For the records shown below, return an exact copy that excludes the pictures.

===== Excerpted records =====

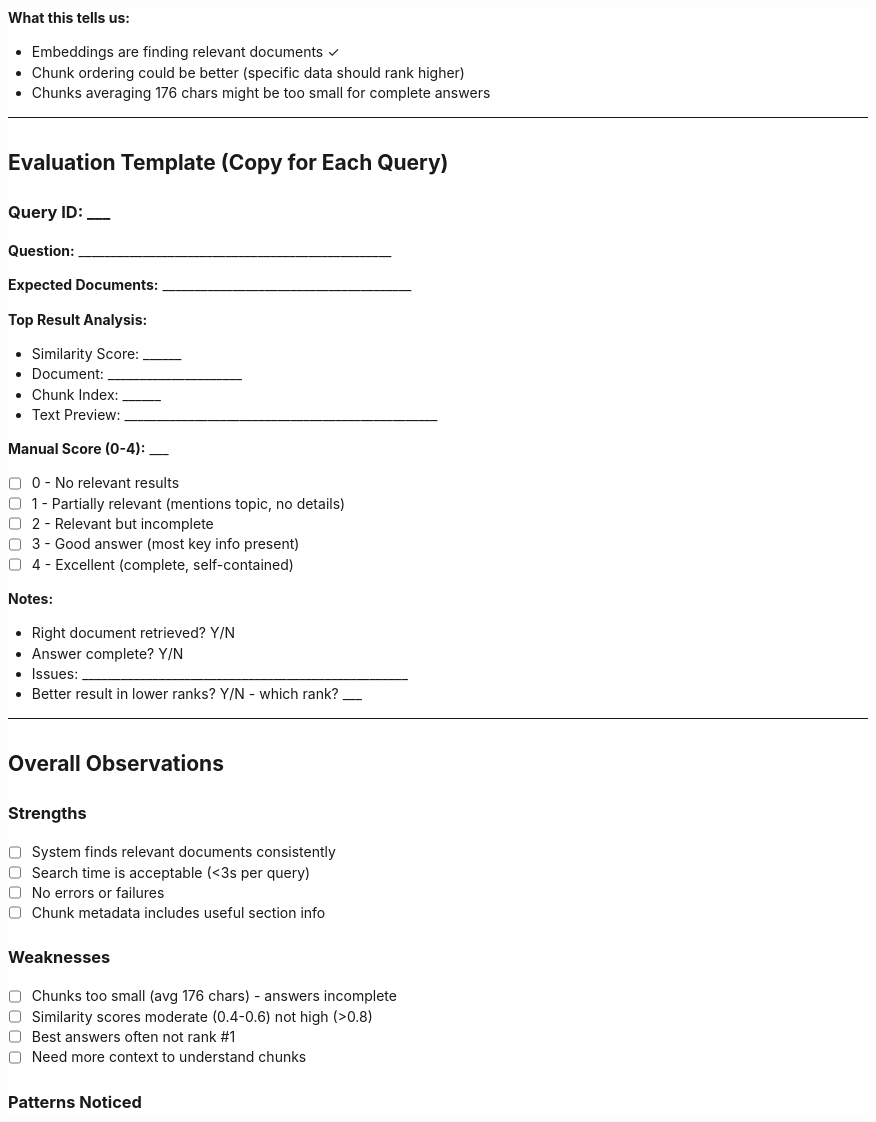 **What this tells us:**
- Embeddings are finding relevant documents ✓
- Chunk ordering could be better (specific data should rank higher)
- Chunks averaging 176 chars might be too small for complete answers

---

## Evaluation Template (Copy for Each Query)

### Query ID: ___

**Question:** _________________________________________________

**Expected Documents:** _______________________________________

**Top Result Analysis:**
- Similarity Score: ______
- Document: _____________________
- Chunk Index: ______
- Text Preview: _________________________________________________

**Manual Score (0-4):** ___
- [ ] 0 - No relevant results
- [ ] 1 - Partially relevant (mentions topic, no details)
- [ ] 2 - Relevant but incomplete
- [ ] 3 - Good answer (most key info present)
- [ ] 4 - Excellent (complete, self-contained)

**Notes:**
- Right document retrieved? Y/N
- Answer complete? Y/N
- Issues: ___________________________________________________
- Better result in lower ranks? Y/N - which rank? ___

---

## Overall Observations

### Strengths
- [ ] System finds relevant documents consistently
- [ ] Search time is acceptable (<3s per query)
- [ ] No errors or failures
- [ ] Chunk metadata includes useful section info

### Weaknesses
- [ ] Chunks too small (avg 176 chars) - answers incomplete
- [ ] Similarity scores moderate (0.4-0.6) not high (>0.8)
- [ ] Best answers often not rank #1
- [ ] Need more context to understand chunks

### Patterns Noticed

=====

## Answer box
 **What this tells us:**
- Embeddings are finding relevant documents ✓
- Chunk ordering could be better (specific data should rank higher)
- Chunks averaging 176 chars might be too small for complete answers

---

## Evaluation Template (Copy for Each Query)

### Query ID: ___

**Question:** _________________________________________________

**Expected Documents:** _______________________________________

**Top Result Analysis:**
- Similarity Score: ______
- Document: _____________________
- Chunk Index: ______
- Text Preview: _________________________________________________

**Manual Score (0-4):** ___
- [ ] 0 - No relevant results
- [ ] 1 - Partially relevant (mentions topic, no details)
- [ ] 2 - Relevant but incomplete
- [ ] 3 - Good answer (most key info present)
- [ ] 4 - Excellent (complete, self-contained)

**Notes:**
- Right document retrieved? Y/N
- Answer complete? Y/N
- Issues: ___________________________________________________
- Better result in lower ranks? Y/N - which rank? ___

---

## Overall Observations

### Strengths
- [ ] System finds relevant documents consistently
- [ ] Search time is acceptable (<3s per query)
- [ ] No errors or failures
- [ ] Chunk metadata includes useful section info

### Weaknesses
- [ ] Chunks too small (avg 176 chars) - answers incomplete
- [ ] Similarity scores moderate (0.4-0.6) not high (>0.8)
- [ ] Best answers often not rank #1
- [ ] Need more context to understand chunks

### Patterns Noticed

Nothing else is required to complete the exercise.